Hazelnut-Espresso Sandwich Cookies
Total Time
Prep: 45 min. + chilling Bake: 10 min./batch + cooling
Yield
3 dozen
The inspiration for this cute cookie came from my sister's description of a hazelnut cookie she tried in Italy. She declared my version to be a wonderful approximation. My family likes to help fill and trim them. —Cindy Beberman, Orland Park, Illinois
Ingredients
- 1 cup butter, softened
- 1-1/4 cups sugar
- 1 large egg, room temperature
- 1 large egg yolk, room temperature
- 4 teaspoons instant espresso granules
- 2 teaspoons vanilla extract
- 2-1/2 cups all-purpose flour
- 1/2 teaspoon salt
- 1/2 teaspoon baking powder
- 1 cup finely ground hazelnuts
- FILLING:
- 1-3/4 cups semisweet chocolate chips, divided
- 1-1/4 cups milk chocolate chips
- 1 cup heavy whipping cream
Directions
- In a large bowl, cream butter and sugar until light and fluffy, 5-7 minutes. Beat in the egg, yolk, espresso granules and vanilla. Combine the flour, salt and baking powder; gradually add to creamed mixture and mix well. Stir in hazelnuts.
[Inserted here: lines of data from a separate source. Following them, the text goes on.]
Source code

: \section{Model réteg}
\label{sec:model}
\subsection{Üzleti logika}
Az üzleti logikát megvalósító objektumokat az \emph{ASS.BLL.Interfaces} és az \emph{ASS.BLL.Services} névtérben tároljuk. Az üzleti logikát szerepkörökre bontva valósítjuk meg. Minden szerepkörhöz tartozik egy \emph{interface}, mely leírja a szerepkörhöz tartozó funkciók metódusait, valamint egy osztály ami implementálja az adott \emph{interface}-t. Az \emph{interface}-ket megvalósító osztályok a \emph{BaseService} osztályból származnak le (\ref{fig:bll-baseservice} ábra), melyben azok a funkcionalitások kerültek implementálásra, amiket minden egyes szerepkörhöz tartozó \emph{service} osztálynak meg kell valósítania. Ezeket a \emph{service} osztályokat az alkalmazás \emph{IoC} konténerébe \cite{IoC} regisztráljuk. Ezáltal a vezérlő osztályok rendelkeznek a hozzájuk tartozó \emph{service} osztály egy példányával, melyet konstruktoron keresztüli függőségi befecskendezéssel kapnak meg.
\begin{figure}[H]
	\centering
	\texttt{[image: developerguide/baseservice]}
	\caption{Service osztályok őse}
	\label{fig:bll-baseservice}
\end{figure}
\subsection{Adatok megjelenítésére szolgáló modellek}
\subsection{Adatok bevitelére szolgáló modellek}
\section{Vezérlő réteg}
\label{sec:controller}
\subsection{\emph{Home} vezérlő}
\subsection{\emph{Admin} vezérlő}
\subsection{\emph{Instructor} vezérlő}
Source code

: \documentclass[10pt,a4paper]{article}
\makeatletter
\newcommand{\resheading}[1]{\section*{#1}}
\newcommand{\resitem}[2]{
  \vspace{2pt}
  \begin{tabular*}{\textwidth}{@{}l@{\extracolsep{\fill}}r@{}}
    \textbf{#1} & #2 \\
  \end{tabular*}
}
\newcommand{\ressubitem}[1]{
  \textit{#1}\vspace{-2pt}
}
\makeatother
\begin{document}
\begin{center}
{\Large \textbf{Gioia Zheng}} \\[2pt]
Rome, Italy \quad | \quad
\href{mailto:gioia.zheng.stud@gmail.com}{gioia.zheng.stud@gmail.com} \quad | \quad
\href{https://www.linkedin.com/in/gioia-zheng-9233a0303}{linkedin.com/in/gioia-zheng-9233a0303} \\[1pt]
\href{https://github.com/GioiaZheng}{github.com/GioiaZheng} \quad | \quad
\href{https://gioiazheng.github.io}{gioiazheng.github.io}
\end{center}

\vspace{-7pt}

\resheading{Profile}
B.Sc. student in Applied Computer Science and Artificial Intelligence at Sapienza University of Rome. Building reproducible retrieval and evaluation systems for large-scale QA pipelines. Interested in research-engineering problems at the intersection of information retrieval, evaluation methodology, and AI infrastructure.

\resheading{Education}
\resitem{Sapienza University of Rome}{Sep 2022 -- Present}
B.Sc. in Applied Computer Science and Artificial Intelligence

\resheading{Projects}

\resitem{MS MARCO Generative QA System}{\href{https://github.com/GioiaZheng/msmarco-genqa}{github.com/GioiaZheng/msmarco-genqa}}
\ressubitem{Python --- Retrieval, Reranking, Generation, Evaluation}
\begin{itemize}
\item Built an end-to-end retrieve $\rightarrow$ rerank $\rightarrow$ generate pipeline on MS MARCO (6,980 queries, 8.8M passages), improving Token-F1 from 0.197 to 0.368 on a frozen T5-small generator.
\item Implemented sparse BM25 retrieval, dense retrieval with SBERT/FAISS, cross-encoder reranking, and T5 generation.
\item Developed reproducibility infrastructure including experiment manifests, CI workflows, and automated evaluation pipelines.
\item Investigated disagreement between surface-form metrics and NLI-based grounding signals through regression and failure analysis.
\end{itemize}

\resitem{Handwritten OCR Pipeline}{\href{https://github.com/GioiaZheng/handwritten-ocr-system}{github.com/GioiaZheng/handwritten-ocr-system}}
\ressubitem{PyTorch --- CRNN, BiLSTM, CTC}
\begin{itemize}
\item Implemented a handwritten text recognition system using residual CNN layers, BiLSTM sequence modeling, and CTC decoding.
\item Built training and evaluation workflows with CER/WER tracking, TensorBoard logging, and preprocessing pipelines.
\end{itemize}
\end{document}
- Divide dough into thirds; flatten each portion into a circle. Wrap separately; refrigerate for 1 hour or until easy to handle.
- On a lightly floured surface, roll out 1 portion of dough to 1/8-in. thickness. Cut with a floured 1-1/2-in. cookie cutter; place 1/2 in. apart on ungreased baking sheets. Repeat with remaining dough; chill and reroll scraps.
- Bake at 375° for 6-8 minutes or until edges begin to brown. Remove to wire racks to cool.
- For filling, place 3/4 cup semisweet chocolate chips and milk chocolate chips in a small bowl. In a small saucepan, bring cream just to a boil. Pour over chocolate; whisk until smooth. Refrigerate until filling reaches spreading consistency, about 1-1/2 hours, stirring occasionally.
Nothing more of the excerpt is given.